In the second volume of The Dial, published in 1892 Lucien Pissarro depicts an image fraught with the mythic approach to art that Charles Rickett and Charles Shannon encapsulate their magazine with. Pissarro’s image is a wood block engraving, alike to those Rickett included himself throughout the volume. A wood block engraving allows for Pissarro to create a simple but highly textured design that conveys a country-like softness opposed to the hard-lined ornaments surrounding the volume’s text. “Sister of the Woods” creates a magical atmosphere, evoking a classic Persephone-like figure who is connected to the trees around her. This again, demonstrates the value of the wood engraving method, with ornate textures and lively details in the surrounding scene that create a folk story within the image itself.

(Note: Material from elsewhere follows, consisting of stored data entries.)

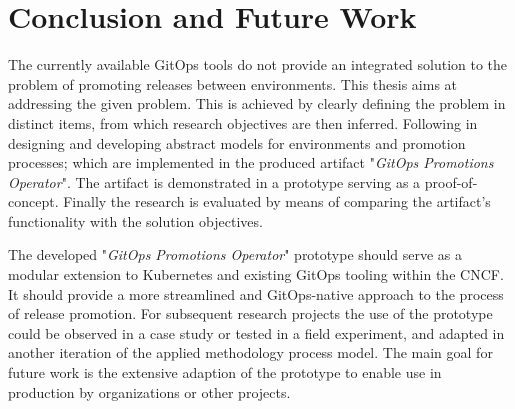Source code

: \chapter{Conclusion and Future Work}

%
%
%
%

\noindent
The currently available GitOps tools
do not provide an integrated solution to
the problem of promoting releases between environments.
This thesis aims at addressing the given problem.
This is achieved by
clearly defining the problem in distinct items,
from which research objectives are then inferred.
Following in designing and developing abstract models for
environments and promotion processes;
which are implemented in the produced artifact "\textit{GitOps Promotions Operator}".
The artifact is demonstrated in a prototype serving as a proof-of-concept.
Finally the research is evaluated by means of
comparing the artifact's functionality with the solution objectives.
\bigskip

\noindent
The developed "\textit{GitOps Promotions Operator}" prototype should serve as
a modular extension to Kubernetes and existing GitOps tooling within the CNCF.
It should provide a more streamlined and GitOps-native approach
to the process of release promotion.
For subsequent research projects the use of the prototype could
be observed in a case study or tested in a field experiment,
and adapted in another iteration of the applied methodology process model.
The main goal for future work is the extensive adaption of the prototype
to enable use in production by organizations or other projects.






















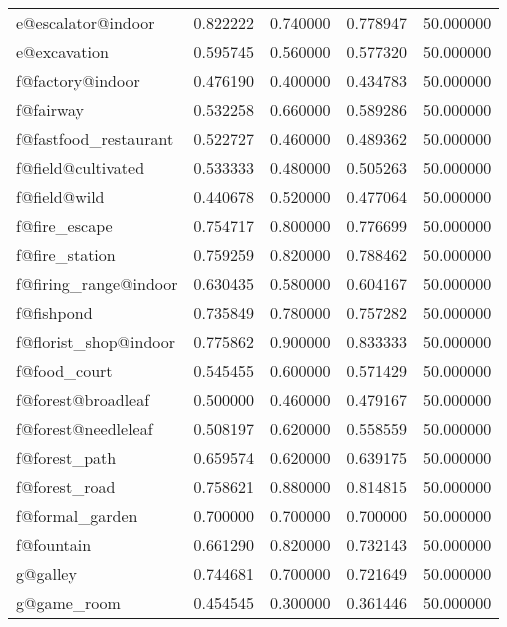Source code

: \begin{tabular}{lrrrr}
e@escalator@indoor            &   0.822222 &  0.740000 &  0.778947 &     50.000000 \\
e@excavation                  &   0.595745 &  0.560000 &  0.577320 &     50.000000 \\
f@factory@indoor              &   0.476190 &  0.400000 &  0.434783 &     50.000000 \\
f@fairway                     &   0.532258 &  0.660000 &  0.589286 &     50.000000 \\
f@fastfood\_restaurant         &   0.522727 &  0.460000 &  0.489362 &     50.000000 \\
f@field@cultivated            &   0.533333 &  0.480000 &  0.505263 &     50.000000 \\
f@field@wild                  &   0.440678 &  0.520000 &  0.477064 &     50.000000 \\
f@fire\_escape                 &   0.754717 &  0.800000 &  0.776699 &     50.000000 \\
f@fire\_station                &   0.759259 &  0.820000 &  0.788462 &     50.000000 \\
f@firing\_range@indoor         &   0.630435 &  0.580000 &  0.604167 &     50.000000 \\
f@fishpond                    &   0.735849 &  0.780000 &  0.757282 &     50.000000 \\
f@florist\_shop@indoor         &   0.775862 &  0.900000 &  0.833333 &     50.000000 \\
f@food\_court                  &   0.545455 &  0.600000 &  0.571429 &     50.000000 \\
f@forest@broadleaf            &   0.500000 &  0.460000 &  0.479167 &     50.000000 \\
f@forest@needleleaf           &   0.508197 &  0.620000 &  0.558559 &     50.000000 \\
f@forest\_path                 &   0.659574 &  0.620000 &  0.639175 &     50.000000 \\
f@forest\_road                 &   0.758621 &  0.880000 &  0.814815 &     50.000000 \\
f@formal\_garden               &   0.700000 &  0.700000 &  0.700000 &     50.000000 \\
f@fountain                    &   0.661290 &  0.820000 &  0.732143 &     50.000000 \\
g@galley                      &   0.744681 &  0.700000 &  0.721649 &     50.000000 \\
g@game\_room                   &   0.454545 &  0.300000 &  0.361446 &     50.000000 \\

\end{tabular}
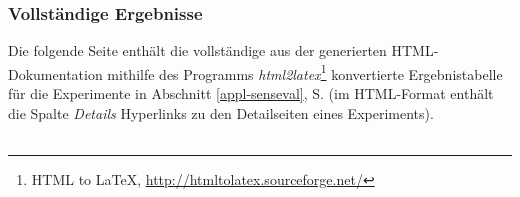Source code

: \documentclass[abstracton, 12pt]{scrartcl}
\begin{document}
\subsubsection{Vollständige Ergebnisse} \label{anhang-erg-wsd}

Die folgende Seite enthält die vollständige aus der generierten HTML-Dokumentation mithilfe des Programms \emph{html2latex}\footnote{HTML to LaTeX, \url{http://htmltolatex.sourceforge.net/}} konvertierte Ergebnistabelle für die Experimente in Abschnitt \ref{appl-senseval}, S. \pageref{appl-senseval} (im HTML-Format enthält die Spalte \emph{Details} Hyperlinks zu den Detailseiten eines Experiments). 

\begin{tiny}
\begin{landscape}
\begin{tabular}{l|l|l|l|l|l}


\end{tabular}
\end{landscape}
\end{tiny}
\end{document}
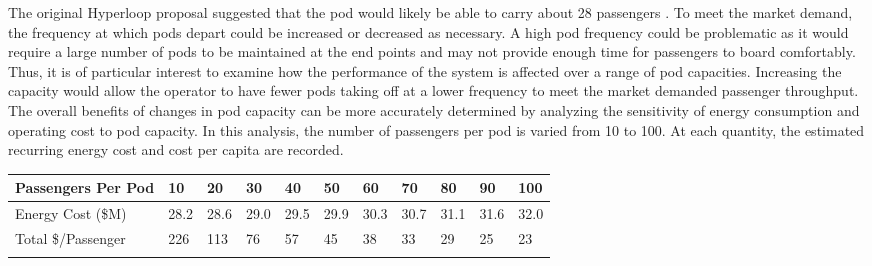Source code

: The original Hyperloop proposal suggested
that the pod would likely be able to carry about 28 passengers \cite{Musk}.
To meet the market demand, the frequency at which pods depart could be
increased or decreased as necessary. A high pod frequency could be
problematic as it would require a large number of pods to be maintained at
the end points and may not provide enough time for passengers to board comfortably.
Thus, it is of particular interest to examine how the performance of the system
is affected over a range of pod capacities. Increasing the capacity would allow
the operator to have fewer pods taking off at a lower frequency to meet
the market demanded passenger throughput. The overall benefits of
changes in pod capacity can be more accurately determined by analyzing the
sensitivity of energy consumption and operating cost to pod capacity.
In this analysis, the number of passengers per pod is varied from 10 to 100.
At each quantity, the estimated recurring energy cost and cost per capita are recorded.
\begin{center}
    \begin{tabular}{| l | l | l | l | l | l | l | l | l | l | l |}
    \hline
    Passengers Per Pod & 10 & 20 & 30 & 40 & 50 & 60 & 70 & 80 & 90 & 100 \\ \hline
    Energy Cost (\$M) & 28.2 & 28.6 & 29.0 & 29.5 & 29.9 & 30.3 & 30.7 & 31.1 & 31.6 & 32.0 \\ \hline
    Total \$/Passenger & 226 & 113 & 76 & 57 & 45 & 38 & 33 & 29 & 25 & 23 \\ \hline
    \label{tab:energy_cost_vs_passengers}
    \end{tabular}
\end{center}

Noticeably there is no title for the image on the page inside the volume, or an introduction to the image. This contributes to the integration of image and text as equal, neither are present to embellish or enhance the other but to work together. Rickett and Shannon make sure that neither are completely separate from one another either, all images and text are tied together by their theme of “sheer nonsense” or the fantastic embedded through the entire volume. It conveys a continuous experience due to the text and images being embedded into one another.
Pissarro, Lucien. “Sister of the Woods” The Dial, vol. 2, 1892. The Yellow Nineties 2.0.
Janzen Kooistra, Lorraine. “Critical Introduction of The Dial, vol. 2, 1892″ The Yellow Nineties 2.0.